Task prompt —
Stopping at the line that holds "2. die Einhaltung", repeat the lines below exactly, starting from the very first and including that final line.

Data records
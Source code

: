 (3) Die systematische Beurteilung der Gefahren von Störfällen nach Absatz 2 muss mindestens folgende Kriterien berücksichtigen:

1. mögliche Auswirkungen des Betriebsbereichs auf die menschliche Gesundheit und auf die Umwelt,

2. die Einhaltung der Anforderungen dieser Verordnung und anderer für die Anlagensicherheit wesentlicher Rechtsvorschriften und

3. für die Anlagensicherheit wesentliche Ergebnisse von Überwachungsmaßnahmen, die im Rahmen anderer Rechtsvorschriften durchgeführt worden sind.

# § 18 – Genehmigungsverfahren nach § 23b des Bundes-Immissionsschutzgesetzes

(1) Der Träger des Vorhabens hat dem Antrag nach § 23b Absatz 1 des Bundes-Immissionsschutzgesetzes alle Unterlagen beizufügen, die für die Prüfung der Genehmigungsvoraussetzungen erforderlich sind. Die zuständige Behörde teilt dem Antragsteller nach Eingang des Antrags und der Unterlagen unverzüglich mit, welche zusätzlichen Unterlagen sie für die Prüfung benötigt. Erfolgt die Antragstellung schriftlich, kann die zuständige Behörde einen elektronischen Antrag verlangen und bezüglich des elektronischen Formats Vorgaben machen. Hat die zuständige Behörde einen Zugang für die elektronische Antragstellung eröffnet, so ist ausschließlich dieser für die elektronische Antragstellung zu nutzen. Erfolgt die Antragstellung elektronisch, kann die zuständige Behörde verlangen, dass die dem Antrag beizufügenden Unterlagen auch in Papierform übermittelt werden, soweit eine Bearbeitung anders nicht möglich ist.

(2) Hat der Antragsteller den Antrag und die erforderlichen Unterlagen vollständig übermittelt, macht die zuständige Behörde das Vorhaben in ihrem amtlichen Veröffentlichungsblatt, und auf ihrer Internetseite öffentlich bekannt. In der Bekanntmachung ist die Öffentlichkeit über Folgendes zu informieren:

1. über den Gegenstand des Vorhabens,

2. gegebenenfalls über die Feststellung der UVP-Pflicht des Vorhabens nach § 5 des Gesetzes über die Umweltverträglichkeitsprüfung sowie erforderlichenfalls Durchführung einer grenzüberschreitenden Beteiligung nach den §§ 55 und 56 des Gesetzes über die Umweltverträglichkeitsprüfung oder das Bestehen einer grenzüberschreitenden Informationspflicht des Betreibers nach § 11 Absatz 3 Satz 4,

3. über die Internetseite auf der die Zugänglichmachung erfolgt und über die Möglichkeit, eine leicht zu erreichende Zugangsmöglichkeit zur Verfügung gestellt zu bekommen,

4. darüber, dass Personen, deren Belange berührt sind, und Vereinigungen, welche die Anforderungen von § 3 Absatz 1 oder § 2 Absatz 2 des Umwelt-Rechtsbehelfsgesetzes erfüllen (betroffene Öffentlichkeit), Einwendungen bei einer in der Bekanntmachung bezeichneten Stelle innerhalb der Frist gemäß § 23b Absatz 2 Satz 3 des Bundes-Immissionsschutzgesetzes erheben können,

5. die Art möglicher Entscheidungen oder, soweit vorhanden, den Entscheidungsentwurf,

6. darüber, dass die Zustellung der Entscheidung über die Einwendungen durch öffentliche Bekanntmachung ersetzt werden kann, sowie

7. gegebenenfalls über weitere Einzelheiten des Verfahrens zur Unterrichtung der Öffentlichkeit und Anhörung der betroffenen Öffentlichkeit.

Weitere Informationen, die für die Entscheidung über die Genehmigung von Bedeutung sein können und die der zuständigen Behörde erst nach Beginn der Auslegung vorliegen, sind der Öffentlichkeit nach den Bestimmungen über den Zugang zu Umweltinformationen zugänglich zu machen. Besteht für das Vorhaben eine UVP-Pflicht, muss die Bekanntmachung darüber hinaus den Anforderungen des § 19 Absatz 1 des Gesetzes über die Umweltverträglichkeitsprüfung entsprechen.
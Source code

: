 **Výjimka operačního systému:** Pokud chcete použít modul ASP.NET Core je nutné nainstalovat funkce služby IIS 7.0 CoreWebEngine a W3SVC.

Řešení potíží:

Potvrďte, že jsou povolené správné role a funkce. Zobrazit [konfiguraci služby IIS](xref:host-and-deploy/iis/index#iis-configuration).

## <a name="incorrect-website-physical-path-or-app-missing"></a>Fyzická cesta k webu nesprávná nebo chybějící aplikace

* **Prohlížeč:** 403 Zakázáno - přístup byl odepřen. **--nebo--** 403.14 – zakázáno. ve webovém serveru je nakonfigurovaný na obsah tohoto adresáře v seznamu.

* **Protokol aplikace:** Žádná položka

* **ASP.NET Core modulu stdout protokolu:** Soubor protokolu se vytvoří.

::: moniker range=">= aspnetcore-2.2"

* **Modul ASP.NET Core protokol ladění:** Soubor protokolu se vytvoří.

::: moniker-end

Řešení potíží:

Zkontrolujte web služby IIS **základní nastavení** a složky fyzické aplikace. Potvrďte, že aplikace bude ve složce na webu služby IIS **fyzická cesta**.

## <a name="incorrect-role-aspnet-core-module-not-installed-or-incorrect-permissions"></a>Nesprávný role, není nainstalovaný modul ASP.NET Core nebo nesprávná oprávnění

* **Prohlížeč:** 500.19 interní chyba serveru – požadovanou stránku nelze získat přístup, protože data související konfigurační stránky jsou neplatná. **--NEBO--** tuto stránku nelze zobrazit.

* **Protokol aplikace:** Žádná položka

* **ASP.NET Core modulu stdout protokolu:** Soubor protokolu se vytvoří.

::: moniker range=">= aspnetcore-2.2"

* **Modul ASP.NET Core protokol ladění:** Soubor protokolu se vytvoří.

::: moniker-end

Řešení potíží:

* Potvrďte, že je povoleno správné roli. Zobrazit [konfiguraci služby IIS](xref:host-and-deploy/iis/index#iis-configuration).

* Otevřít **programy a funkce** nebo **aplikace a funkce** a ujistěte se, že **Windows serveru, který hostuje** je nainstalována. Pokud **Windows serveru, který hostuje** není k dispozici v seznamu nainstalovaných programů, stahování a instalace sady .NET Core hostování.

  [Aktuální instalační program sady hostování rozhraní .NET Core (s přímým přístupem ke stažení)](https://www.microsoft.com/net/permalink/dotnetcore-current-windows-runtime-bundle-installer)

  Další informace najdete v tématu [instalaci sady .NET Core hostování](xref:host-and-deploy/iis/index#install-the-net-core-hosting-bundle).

Result for this exercise —
Source code

: (3) Die systematische Beurteilung der Gefahren von Störfällen nach Absatz 2 muss mindestens folgende Kriterien berücksichtigen:

1. mögliche Auswirkungen des Betriebsbereichs auf die menschliche Gesundheit und auf die Umwelt,

2. die Einhaltung der Anforderungen dieser Verordnung und anderer für die Anlagensicherheit wesentlicher Rechtsvorschriften und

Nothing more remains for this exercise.